Ce grand penseur traitait des problématiques d’aujourd’hui. Cela veut dire que ces écrivains sont des visionnaires, ils peuvent écrire pour demain. Aujourd’hui, la première tâche des hommes politiques est l’éducation, afin de conduire les gens vers un avenir meilleur. Les peuples qui ne sont pas éduqués stagnent et meurent. Dans les pays riches qui n’ont pas une élite intellectuelle, parmi les écrivains, les ingénieurs, les chercheurs, l'argent ne sert à rien.

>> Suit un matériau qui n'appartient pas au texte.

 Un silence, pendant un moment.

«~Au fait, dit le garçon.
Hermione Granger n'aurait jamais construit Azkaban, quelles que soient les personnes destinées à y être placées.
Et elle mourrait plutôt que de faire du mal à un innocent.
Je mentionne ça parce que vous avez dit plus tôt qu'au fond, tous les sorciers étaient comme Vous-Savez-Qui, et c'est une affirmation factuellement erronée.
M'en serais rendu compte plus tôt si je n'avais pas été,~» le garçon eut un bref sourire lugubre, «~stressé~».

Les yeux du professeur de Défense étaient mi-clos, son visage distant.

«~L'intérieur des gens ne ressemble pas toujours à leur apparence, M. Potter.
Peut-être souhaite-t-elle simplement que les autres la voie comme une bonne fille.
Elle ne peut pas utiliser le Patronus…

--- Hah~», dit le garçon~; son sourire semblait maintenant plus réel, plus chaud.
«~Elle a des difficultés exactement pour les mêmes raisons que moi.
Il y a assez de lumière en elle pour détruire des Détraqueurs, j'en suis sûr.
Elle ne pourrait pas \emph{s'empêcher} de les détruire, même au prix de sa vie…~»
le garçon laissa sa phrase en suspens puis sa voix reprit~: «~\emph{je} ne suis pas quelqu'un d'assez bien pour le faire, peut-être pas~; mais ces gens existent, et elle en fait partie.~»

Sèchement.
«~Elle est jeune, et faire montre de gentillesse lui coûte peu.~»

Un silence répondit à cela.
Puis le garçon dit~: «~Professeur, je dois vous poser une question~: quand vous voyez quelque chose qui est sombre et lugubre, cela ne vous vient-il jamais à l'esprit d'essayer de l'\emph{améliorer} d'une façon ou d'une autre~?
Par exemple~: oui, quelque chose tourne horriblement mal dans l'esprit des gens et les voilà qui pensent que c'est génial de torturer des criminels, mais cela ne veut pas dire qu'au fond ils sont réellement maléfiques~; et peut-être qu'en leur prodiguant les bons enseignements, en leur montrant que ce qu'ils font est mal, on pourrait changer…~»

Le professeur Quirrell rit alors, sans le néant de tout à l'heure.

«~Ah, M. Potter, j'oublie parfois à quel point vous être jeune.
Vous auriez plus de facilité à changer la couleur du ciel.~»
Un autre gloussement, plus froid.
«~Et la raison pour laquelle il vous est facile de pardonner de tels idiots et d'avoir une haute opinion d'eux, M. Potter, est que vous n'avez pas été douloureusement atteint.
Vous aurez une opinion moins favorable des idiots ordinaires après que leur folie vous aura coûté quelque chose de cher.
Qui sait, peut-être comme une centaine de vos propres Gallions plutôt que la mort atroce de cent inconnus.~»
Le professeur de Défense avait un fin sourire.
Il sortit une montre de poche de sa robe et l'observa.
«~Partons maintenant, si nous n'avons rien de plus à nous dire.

L’Afrique a produit beaucoup de savoir, mais il a été mal exploité. L’avenir du monde c’est l’Afrique, qui est le seul continent à avoir subi ce qu’il a subi et reste debout. Il faut étudier l’Histoire, qui sert à comprendre le passé, les grandeurs et les échecs pour ne plus les reproduire. Il faut connaître les autres pour mieux se connaître et construire le futur.

Tout est dans l’éducation, c’est le maître-mot. La culture n’est pas un lieu fermé, c’est un lieu d’addition. Senghor a dit toute sa vie que la culture était au début et à la fin de tout processus de développement. Il n’y a pas de développement durable en dehors de la culture. Quels que soient les efforts sur le plan d’infrastructure et sur le plan économique, si ce n’est pas traversé par une vision culturelle solide, nous travaillerons pour rien. C’est elle qui humanise l’Homme, et tous les grands chantiers économiques .

L’auteur en quelques lignes

Né en 1954, Elhadj Abdoul Hamidou Sall (Hamidou Sall) est un poète et écrivain sénégalais. Sa famille est originaire du Fouta Toro au nord du Sénégal, dans le département de Podor, sur la rive gauche du fleuve Sénégal.

Hamidou Sall est le neveu des écrivains sénégalais de renommée Cheikh Hamidou Kane (né en 1928) et Abdoulaye Elimane Kane (né en 1941).

Connu pour sa filiation spirituelle à Léopold Sédar Senghor, dont il met en valeur et transmet l’héritage spirituel et littéraire, il a aussi été proche d’Aimé Césaire et de Jacqueline de Romilly, auxquels il rend hommage dans ses écrits.

Durant douze ans, il a été conseiller spécial du secrétaire général de l’Organisation internationale de la Francophonie à Paris. Actuellement, il dirige une importante fondation dédiée au dialogue euro-africain et à la promotion de la culture et de l’éducation

L’Occident et le continent noir

L’Occident ambigu est le dernier ouvrage en date d’Hamidou Sall. Publié en 2017, aux éditions Erick Bonnier, cet essai renvoie à l’ouvrage de son oncle Cheikh Hamidou Kane L’Aventure ambiguë, publié en 1961.

Celui-ci raconte l’itinéraire spirituel de Samba Diallo, son passage de l’école cora­nique à l’école des blancs, où l’on apprend l’art de vaincre sans raison. 56 ans plus tard, Hamidou Sall qui, tout comme Samba Diallo, est passé par les deux écoles, riche de son métissage culturel, si cher à son père spirituel Léopold Sédar Senghor, prend le parti de raconter le déclin spirituel de l’Occident.

Sall poursuit donc, dans son livre, la réflexion fondamentale initiée au lendemain des indépendances africaines. Il analyse, dans L’Occident ambigu, l’actuelle décadence de l’Occident et le rôle salvateur que l’Afrique pourrait jouer auprès du vieux continent.

« Quelle leçon tirer de l’aventure ambiguë de la rencontre de nos peuples avec ceux qui s’étaient imposés à eux par la force et la violence de l’Histoire, en un mot, quelle leçon retirer de la colonisation ? ». Cette question est en effet au coeur du roman de Cheikh Hamidou Kane et de l’essai de Hamidou Sall.